クロスステッチ専用の、格子状の織り目がはっきりした布です。「アイーダ」という名前で売られていることが多く、11カウント・14カウント・16カウントなど、1インチあたりのマス数によって仕上がりの細かさが変わります。数字が大きいほど目が細かく、図案がより小さく・精密に仕上がります。初心者は目が詰まりすぎていない14カウント前後が扱いやすいです。

刺しゅう糸

25番刺しゅう糸と呼ばれる、6本の細い糸がより合わさったタイプが定番です。1マスを刺す際は、このうち2〜3本を引き揃えて使うのが一般的。DMCやCOSMOといったメーカーが色番号付きで販売しており、図案の色番号に対応する糸を選んでいきます。

クロスステッチ針

先端が丸くなった「トピック針」または「クロスステッチ針」と呼ばれる専用針を使います。布の織り目を割かずに糸を通せるので、布地を傷めにくいのが特徴です。

刺しゅう枠

布をピンと張った状態で固定するための枠です。必須ではありませんが、布のたるみを防ぎ、目がそろいやすくなるので、特に初心者にはあると作業がぐっと楽になります。

基本の刺し方

  1. 布を刺しゅう枠にセットし、ピンと張る
  2. 図案を見ながら、刺したいマスの左下から右上へ斜めに糸を渡す(1本目の線)
  3. 同じマスの右下から左上へ斜めに糸を渡し、×の形を完成させる(2本目の線)
  4. 同じ色のマスをまとめて①の向きだけ先に刺し進め、あとから②の向きで揃えて刺すと、裏側もきれいに仕上がりやすい
  5. 色を変えるときは、糸の始末(玉結びを作らず裏の糸に数目くぐらせて留める)をしてから次の色に移る

すべてのマスの×の向きを統一する(上に重なる糸の向きをそろえる)ことが、見た目を美しく仕上げる一番のポイントです。

初心者がつまずきやすいポイントと対策

糸がよじれる

刺している途中で針をくるくる回して糸のよじれを戻すクセをつけると、糸割れやもたつきを防げます。

マス目を数え間違える

図案の中心と布の中心をあらかじめ合わせておき、10マスごとなど区切りのいいところに印をつけながら刺し進めると、ズレに早く気づけます。

裏側の糸が渡りすぎて透ける

離れた場所の同じ色を、裏側の長い糸渡りでつなげてしまうと、薄い布では透けてしまうことがあります。
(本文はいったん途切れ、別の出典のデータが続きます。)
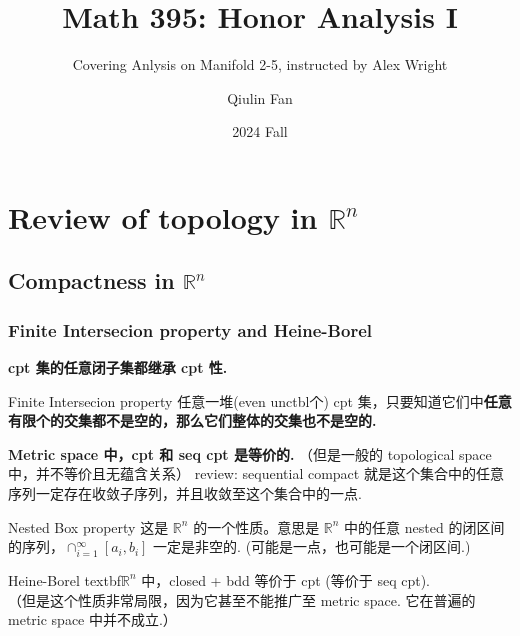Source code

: \documentclass[lang=cn,11pt]{elegantbook}
\title{Math 395: Honor Analysis I}
\subtitle{Covering Anlysis on Manifold 2-5, instructed by Alex Wright}
\author{Qiulin Fan}
\date{2024 Fall}
\begin{document}
\maketitle
\frontmatter
\tableofcontents

\mainmatter

\chapter{Review of topology in $\mathbb{R}^n$}


\section{Compactness in $\mathbb{R}^n$}
\subsection{Finite Intersecion property and Heine-Borel}
\begin{theorem}
    \textbf{cpt 集的任意闭子集都继承 cpt 性.}
\end{theorem}

\begin{theorem}{Finite Intersecion property} \label{Finite Intersecion property}
   任意一堆(even unctbl个) cpt 集，只要知道它们中\textbf{任意有限个的交集都不是空的，那么它们整体的交集也不是空的. }
\end{theorem}


\begin{theorem}
    \textbf{Metric space 中，cpt 和 seq cpt 是等价的.}
    （但是一般的 topological space 中，并不等价且无蕴含关系）
    review: sequential compact 就是这个集合中的任意序列一定存在收敛子序列，并且收敛至这个集合中的一点.
\end{theorem}

\begin{theorem}{Nested Box property} \label{Nested Box property}
    这是 $\mathbb{R}^n$ 的一个性质。意思是 $\mathbb{R}^n$ 中的任意 nested 的闭区间的序列，$\cap_{i=1} ^\infty [a_i, b_i]$ 一定是非空的. (可能是一点，也可能是一个闭区间.) 
\end{theorem}

\begin{theorem}{Heine-Borel} \label{Heine-Borel}
    textbf{$\mathbb{R}^n$ 中，closed + bdd 等价于 cpt (等价于 seq cpt).} \\
（但是这个性质非常局限，因为它甚至不能推广至 metric space. 它在普遍的 metric space 中并不成立.）
\end{theorem}
\end{document}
3〜4マス以上離れる場合は、一度糸を切って刺し直すのがおすすめです。

推しどっとで作った図案を刺すときのヒント

推しどっとで生成したクロスステッチ図案は、色ごとにマス数が表示されているので、その数だけ糸を用意すれば材料の過不足を防げます。図案の横幅(マス数)を大きくするほど細かく再現度が上がりますが、その分刺す目数も増えるため、初めての1枚は横幅40〜50マスくらいの小さめサイズから試すのがおすすめです。